Naviguer dans le cerveau
Pour déterminer l’état de conscience, il est important de stimuler spécifiquement une portion du cerveau qui est dénuée de lésions. Pour les localiser, les scientifiques utilisent l’IRM du patient.
La bobine est appliquée sur une région préservée qui n’est pas plus grande qu’un centimètre carré. Afin de pouvoir répéter la stimulation, laquelle pénètre dans le cerveau jusqu’à 4-5 cm de profondeur, exactement au même endroit, les scientifiques utilisent un outil numérique (voir photo) : il s’agit de maintenir une petite boule au centre des trois cercles concentriques.
Un index diagnostique
En collaboration avec l’équipe du professeur Marcello Massimini de l’université de Milan, Olivia Gosseries et son équipe ont développé un « index de complexité perturbationnelle » (PCI).
« L’information électrique générée dans le cerveau sous l’effet de la stimulation est observée à la fois dans le temps (jusqu’à 400 millisecondes) et dans l’espace (à l’avant – zone préfrontale- ou à l’arrière – zone pariétale et occipitale – du cerveau). Elle est zippée, comme on le ferait d’un dossier, et on obtient un chiffre compris entre 0 et 1», explique-t-elle.
Le chiffre-clé est 0,31. En-dessous de ce seuil, la personne est inconsciente. Au-dessus, elle est consciente.
Ce diagnostic tiré de l’imagerie a toute son utilité. En effet, au chevet du patient, en se basant seulement sur l’interprétation de son comportement, les erreurs diagnostiques de conscience sont légion. Elles avoisineraient les 40 %.

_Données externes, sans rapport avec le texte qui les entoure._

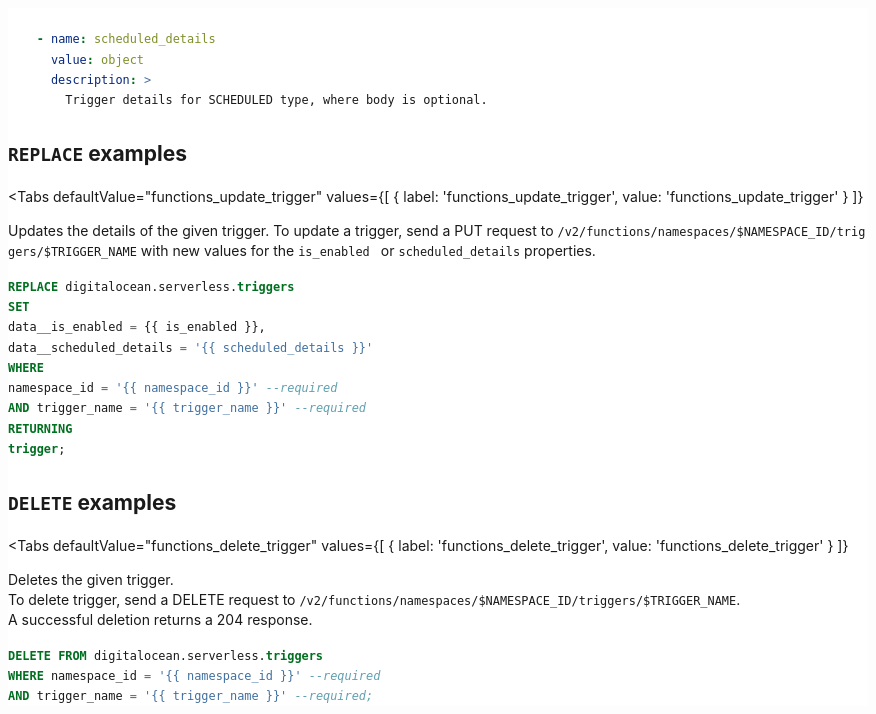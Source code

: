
 ```yaml
        
    - name: scheduled_details
      value: object
      description: >
        Trigger details for SCHEDULED type, where body is optional.

```
</TabItem>
</Tabs>


## `REPLACE` examples

<Tabs
    defaultValue="functions_update_trigger"
    values={[
        { label: 'functions_update_trigger', value: 'functions_update_trigger' }
    ]}
>
<TabItem value="functions_update_trigger">

Updates the details of the given trigger. To update a trigger, send a PUT request to `/v2/functions/namespaces/$NAMESPACE_ID/triggers/$TRIGGER_NAME` with new values for the `is_enabled ` or `scheduled_details` properties.

```sql
REPLACE digitalocean.serverless.triggers
SET 
data__is_enabled = {{ is_enabled }},
data__scheduled_details = '{{ scheduled_details }}'
WHERE 
namespace_id = '{{ namespace_id }}' --required
AND trigger_name = '{{ trigger_name }}' --required
RETURNING
trigger;
```
</TabItem>
</Tabs>


## `DELETE` examples

<Tabs
    defaultValue="functions_delete_trigger"
    values={[
        { label: 'functions_delete_trigger', value: 'functions_delete_trigger' }
    ]}
>
<TabItem value="functions_delete_trigger">

Deletes the given trigger.<br />To delete trigger, send a DELETE request to `/v2/functions/namespaces/$NAMESPACE_ID/triggers/$TRIGGER_NAME`.<br />A successful deletion returns a 204 response.

```sql
DELETE FROM digitalocean.serverless.triggers
WHERE namespace_id = '{{ namespace_id }}' --required
AND trigger_name = '{{ trigger_name }}' --required;
```
</TabItem>
</Tabs>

Or, une personne consciente a plus de chance de récupérer par la suite. Elle va plus facilement bénéficier de traitements thérapeutiques, pharmacologiques, mais aussi des séances de tDCS (stimulation transcrânienne à courant continu) de manière répétitive pendant plusieurs semaines. Par ailleurs, les attitudes des proches et du personnel médical envers la personne peuvent être différentes en fonction de l’état de conscience du patient.
Evaluer la TMS comme traitement
« Actuellement, pour déterminer l’état de conscience, on stimule le cerveau avec la TMS toutes les 2-3 secondes, pendant quelques minutes. Et on observe juste ce qu’il se passe. Cette technique peut également être utilisée pour activer ou désactiver le cerveau. Et donc, on peut potentiellement modifier l’activité du cerveau, et en conséquence le comportement physique de la personne, dans le cadre d’un traitement. Cela fera l’objet d’un futur projet de recherches qui débutera en septembre », explique Dre Olivia Gosseries.
« Des études semblent montrer des améliorations comportementales après quelques sessions de 20 minutes. Comme elles sont des cas isolés ou en « open-label » donc non contrôlées (c’est-à-dire sans groupe témoin), on va mettre en place une étude rigoureuse afin de réellement déterminer l’effet thérapeutique de cette technique, et de voir ce qui change dans le cerveau. On suspecte des effets positifs sur des personnes en état de conscience minimale », conclut-elle.